# Task details:
Exactly as they appear below, repeat the lines from the one with "### Compiles and hot-reloads for development" through the one with "- LED matrix with a HUB75 interface.". Drop every picture.

# Input records:
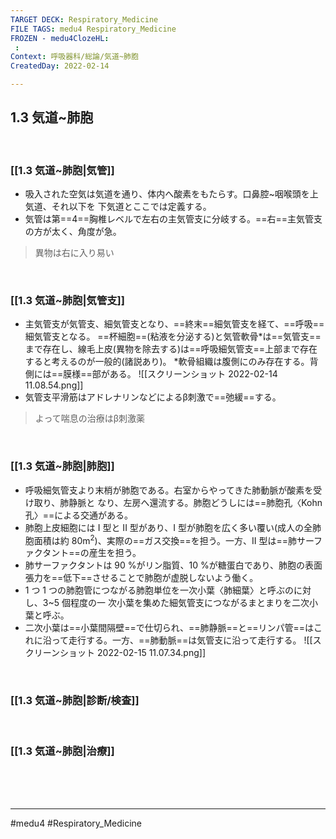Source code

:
 ```yaml
---
TARGET DECK: Respiratory_Medicine
FILE TAGS: medu4 Respiratory_Medicine
FROZEN - medu4ClozeHL:
 : 
Context: 呼吸器科/総論/気道~肺胞
CreatedDay: 2022-02-14

---
```


## 1.3 気道~肺胞

<br>

### [[1.3 気道~肺胞|気管]]
* 吸入された空気は気道を通り、体内へ酸素をもたらす。口鼻腔~咽喉頭を上気道、それ以下を 下気道とここでは定義する。
* 気管は第==4==胸椎レベルで左右の主気管支に分岐する。==右==主気管支の方が太く、角度が急。
>異物は右に入り易い
<!--ID: 1644851444530-->


<br>

### [[1.3 気道~肺胞|気管支]]
* 主気管支が気管支、細気管支となり、==終末==細気管支を経て、==呼吸==細気管支となる。 ==杯細胞==(粘液を分泌する)と気管軟骨\*は==気管支==まで存在し、線毛上皮(異物を除去する)は==呼吸細気管支==上部まで存在すると考えるのが一般的(諸説あり)。  \*軟骨組織は腹側にのみ存在する。背側には==膜様==部がある。
![[スクリーンショット 2022-02-14 11.08.54.png]]
* 気管支平滑筋はアドレナリンなどによるβ刺激で==弛緩==する。
>よって喘息の治療はβ刺激薬
<!--ID: 1644851444550-->



<br>

### [[1.3 気道~肺胞|肺胞]]
* 呼吸細気管支より末梢が肺胞である。右室からやってきた肺動脈が酸素を受け取り、肺静脈と なり、左房へ還流する。肺胞どうしには==肺胞孔〈Kohn 孔〉==による交通がある。
* 肺胞上皮細胞には I 型と II 型があり、I 型が肺胞を広く多い覆い(成人の全肺胞面積は約 80m<sup>2</sup>)、実際の==ガス交換==を担う。一方、II 型は==肺サーファクタント==の産生を担う。
* 肺サーファクタントは 90 %がリン脂質、10 %が糖蛋白であり、肺胞の表面張力を==低下==させることで肺胞が虚脱しないよう働く。
* 1 つ 1 つの肺胞管につながる肺胞単位を一次小葉〈肺細葉〉と呼ぶのに対し、3~5 個程度の一 次小葉を集めた細気管支につながるまとまりを二次小葉と呼ぶ。
* 二次小葉は==小葉間隔壁==で仕切られ、==肺静脈==と==リンパ管==はこれに沿って走行する。一方、==肺動脈==は気管支に沿って走行する。
![[スクリーンショット 2022-02-15 11.07.34.png]]
<!--ID: 1644912106536-->


<br>

### [[1.3 気道~肺胞|診断/検査]]


<br>

### [[1.3 気道~肺胞|治療]]


<br><br><br>

---
#medu4 #Respiratory_Medicine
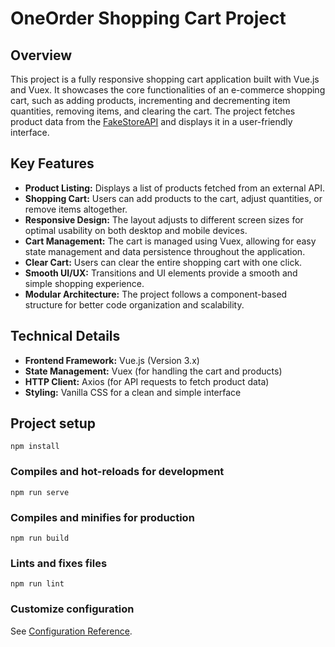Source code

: # OneOrder Shopping Cart Project

## Overview

This project is a fully responsive shopping cart application built with Vue.js and Vuex. It showcases the core functionalities of an e-commerce shopping cart, such as adding products, incrementing and decrementing item quantities, removing items, and clearing the cart. The project fetches product data from the [FakeStoreAPI](https://fakestoreapi.com/) and displays it in a user-friendly interface.

## Key Features

- **Product Listing:** Displays a list of products fetched from an external API.
- **Shopping Cart:** Users can add products to the cart, adjust quantities, or remove items altogether.
- **Responsive Design:** The layout adjusts to different screen sizes for optimal usability on both desktop and mobile devices.
- **Cart Management:** The cart is managed using Vuex, allowing for easy state management and data persistence throughout the application.
- **Clear Cart:** Users can clear the entire shopping cart with one click.
- **Smooth UI/UX:** Transitions and UI elements provide a smooth and simple shopping experience.
- **Modular Architecture:** The project follows a component-based structure for better code organization and scalability.

## Technical Details

- **Frontend Framework:** Vue.js (Version 3.x)
- **State Management:** Vuex (for handling the cart and products)
- **HTTP Client:** Axios (for API requests to fetch product data)
- **Styling:** Vanilla CSS for a clean and simple interface

## Project setup

```
npm install
```

### Compiles and hot-reloads for development

```
npm run serve
```

### Compiles and minifies for production

```
npm run build
```

### Lints and fixes files

```
npm run lint
```

### Customize configuration

See [Configuration Reference](https://cli.vuejs.org/config/).
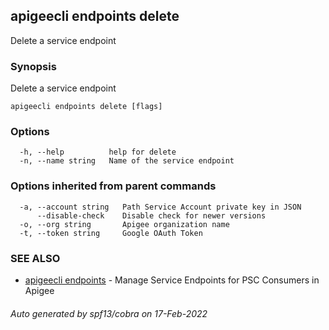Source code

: ## apigeecli endpoints delete

Delete a service endpoint

### Synopsis

Delete a service endpoint

```
apigeecli endpoints delete [flags]
```

### Options

```
  -h, --help          help for delete
  -n, --name string   Name of the service endpoint
```

### Options inherited from parent commands

```
  -a, --account string   Path Service Account private key in JSON
      --disable-check    Disable check for newer versions
  -o, --org string       Apigee organization name
  -t, --token string     Google OAuth Token
```

### SEE ALSO

* [apigeecli endpoints](apigeecli_endpoints.md)	 - Manage Service Endpoints for PSC Consumers in Apigee

###### Auto generated by spf13/cobra on 17-Feb-2022
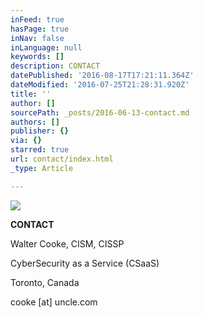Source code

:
 ```yaml
---
inFeed: true
hasPage: true
inNav: false
inLanguage: null
keywords: []
description: CONTACT
datePublished: '2016-08-17T17:21:11.364Z'
dateModified: '2016-07-25T21:28:31.920Z'
title: ''
author: []
sourcePath: _posts/2016-06-13-contact.md
authors: []
publisher: {}
via: {}
starred: true
url: contact/index.html
_type: Article

---
```

![](https://the-grid-user-content.s3-us-west-2.amazonaws.com/6eacda91-f163-49b3-977a-d99c1eb8184e.png)

**CONTACT**

Walter Cooke, CISM, CISSP

CyberSecurity as a Service (CSaaS)

Toronto, Canada

cooke \[at\] uncle.com
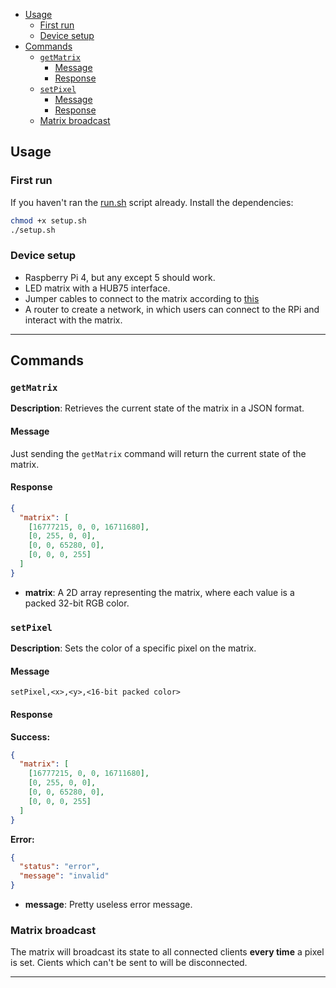- [Usage](#usage)
  - [First run](#first-run)
  - [Device setup](#device-setup)
- [Commands](#commands)
  - [`getMatrix`](#getmatrix)
    - [Message](#message)
    - [Response](#response)
  - [`setPixel`](#setpixel)
    - [Message](#message-1)
    - [Response](#response-1)
  - [Matrix broadcast](#matrix-broadcast)

## Usage

### First run 
If you haven't ran the [run.sh](../run.sh) script already.
Install the dependencies:
```bash
chmod +x setup.sh
./setup.sh
```
### Device setup
- Raspberry Pi 4, but any except 5 should work.
- LED matrix with a HUB75 interface.
- Jumper cables to connect to the matrix according to [this](https://github.com/hzeller/rpi-rgb-led-matrix/blob/f55736f7595bc028451658996eedea9742688bbc/wiring.md)
- A router to create a network, in which users can connect to the RPi and interact with the matrix.

---

## Commands

### `getMatrix`
**Description**: Retrieves the current state of the matrix in a JSON format.

#### Message
Just sending the `getMatrix` command will return the current state of the matrix.

#### Response

```json
{
  "matrix": [
    [16777215, 0, 0, 16711680],
    [0, 255, 0, 0],
    [0, 0, 65280, 0],
    [0, 0, 0, 255]
  ]
}
```

- **matrix**: A 2D array representing the matrix, where each value is a packed 32-bit RGB color.

### `setPixel`

**Description**: Sets the color of a specific pixel on the matrix.

#### Message
```
setPixel,<x>,<y>,<16-bit packed color>
```
#### Response

**Success:**

```json
{
  "matrix": [
    [16777215, 0, 0, 16711680],
    [0, 255, 0, 0],
    [0, 0, 65280, 0],
    [0, 0, 0, 255]
  ]
}
```

**Error:**

```json
{
  "status": "error",
  "message": "invalid"
}
```

- **message**: Pretty useless error message.

### Matrix broadcast
The matrix will broadcast its state to all connected clients **every time** a pixel is set. Cients which can't be sent to will be disconnected.

---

# Task solution:
### Compiles and hot-reloads for development

```
npm run serve
```

### Compiles and minifies for production

```
npm run build
```

### Lints and fixes files

```
npm run lint
```

### Customize configuration

See [Configuration Reference](https://cli.vuejs.org/config/).
Source code

: ## apigeecli endpoints delete

Delete a service endpoint

### Synopsis

Delete a service endpoint

```
apigeecli endpoints delete [flags]
```

### Options

```
  -h, --help          help for delete
  -n, --name string   Name of the service endpoint
```

### Options inherited from parent commands

```
  -a, --account string   Path Service Account private key in JSON
      --disable-check    Disable check for newer versions
  -o, --org string       Apigee organization name
  -t, --token string     Google OAuth Token
```

### SEE ALSO

* [apigeecli endpoints](apigeecli_endpoints.md)	 - Manage Service Endpoints for PSC Consumers in Apigee

###### Auto generated by spf13/cobra on 17-Feb-2022
Source code

:
 ```yaml
---
inFeed: true
hasPage: true
inNav: false
inLanguage: null
keywords: []
description: CONTACT
datePublished: '2016-08-17T17:21:11.364Z'
dateModified: '2016-07-25T21:28:31.920Z'
title: ''
author: []
sourcePath: _posts/2016-06-13-contact.md
authors: []
publisher: {}
via: {}
starred: true
url: contact/index.html
_type: Article

---
```

![](https://the-grid-user-content.s3-us-west-2.amazonaws.com/6eacda91-f163-49b3-977a-d99c1eb8184e.png)

**CONTACT**

Walter Cooke, CISM, CISSP

CyberSecurity as a Service (CSaaS)

Toronto, Canada

cooke \[at\] uncle.com
- [Usage](#usage)
  - [First run](#first-run)
  - [Device setup](#device-setup)
- [Commands](#commands)
  - [`getMatrix`](#getmatrix)
    - [Message](#message)
    - [Response](#response)
  - [`setPixel`](#setpixel)
    - [Message](#message-1)
    - [Response](#response-1)
  - [Matrix broadcast](#matrix-broadcast)

## Usage

### First run 
If you haven't ran the [run.sh](../run.sh) script already.
Install the dependencies:
```bash
chmod +x setup.sh
./setup.sh
```
### Device setup
- Raspberry Pi 4, but any except 5 should work.
- LED matrix with a HUB75 interface.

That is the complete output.